Friday, January 06, 2006

Agitated at self.

So I was up quite a bit this evening on the 3/6 table, but then I just gave most of it away. I lost a sizable pot with KK to AJ, but I was fine for a while after that. I just lost concentration for a couple of hands, and gave about $150 on consecutive hands because I was spacing out. There's really no other description I can give. It's the first time that had happened to me in a while. On the bright side, I stopped it by getting up (unfortunately, I couldn't stop it before it happened or after the first hand), and kept a profit for the evening.
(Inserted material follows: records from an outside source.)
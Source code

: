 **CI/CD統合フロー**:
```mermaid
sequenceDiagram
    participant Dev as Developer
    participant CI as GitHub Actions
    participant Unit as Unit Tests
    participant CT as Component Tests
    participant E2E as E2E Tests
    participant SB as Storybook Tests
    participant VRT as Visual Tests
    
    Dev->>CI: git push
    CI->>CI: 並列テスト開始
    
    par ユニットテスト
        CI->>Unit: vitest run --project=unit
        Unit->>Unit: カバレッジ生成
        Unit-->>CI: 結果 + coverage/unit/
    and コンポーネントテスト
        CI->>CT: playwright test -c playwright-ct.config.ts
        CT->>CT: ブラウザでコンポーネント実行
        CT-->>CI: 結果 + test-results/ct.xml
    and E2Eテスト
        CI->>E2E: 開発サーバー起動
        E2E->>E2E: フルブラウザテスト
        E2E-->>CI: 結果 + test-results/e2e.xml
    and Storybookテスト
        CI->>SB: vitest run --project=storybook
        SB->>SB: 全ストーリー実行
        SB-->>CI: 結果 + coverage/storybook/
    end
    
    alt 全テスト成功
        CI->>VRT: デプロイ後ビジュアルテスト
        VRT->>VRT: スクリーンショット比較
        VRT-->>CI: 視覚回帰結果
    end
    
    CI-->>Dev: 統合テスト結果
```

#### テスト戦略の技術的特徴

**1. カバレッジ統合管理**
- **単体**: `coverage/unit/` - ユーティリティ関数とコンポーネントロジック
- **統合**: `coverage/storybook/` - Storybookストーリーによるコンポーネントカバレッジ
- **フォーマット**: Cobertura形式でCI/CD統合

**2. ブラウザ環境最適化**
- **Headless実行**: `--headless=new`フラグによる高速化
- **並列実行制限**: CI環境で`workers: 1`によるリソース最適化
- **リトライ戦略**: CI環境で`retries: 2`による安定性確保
In a questionable decision, I sat back down not long ago. The purpose was not to make back all that I had given away. Rather, the purpose was to just not go to bed on such a sour note. Kinda like when you have a fight with your significant other - you don't want to go to bed mad. I didn't want to go to bed frustrated. I played solidly, and had someone donk their medium sized stack to me, which was nice.

While I'm upset that I made the errors I did, I think I can sense the warning signs of them, so hopefully I'll be able to nip the donkeyness in the bud next time. If not, I at least showed that I have the discipline to stand up instead of dropping more on the table.

Failure is not the making of the mistake. Failure is making the mistake and not learning from it. Obviously I made the mistake, but I have taken the steps to learn from it and ensure it does not occur again.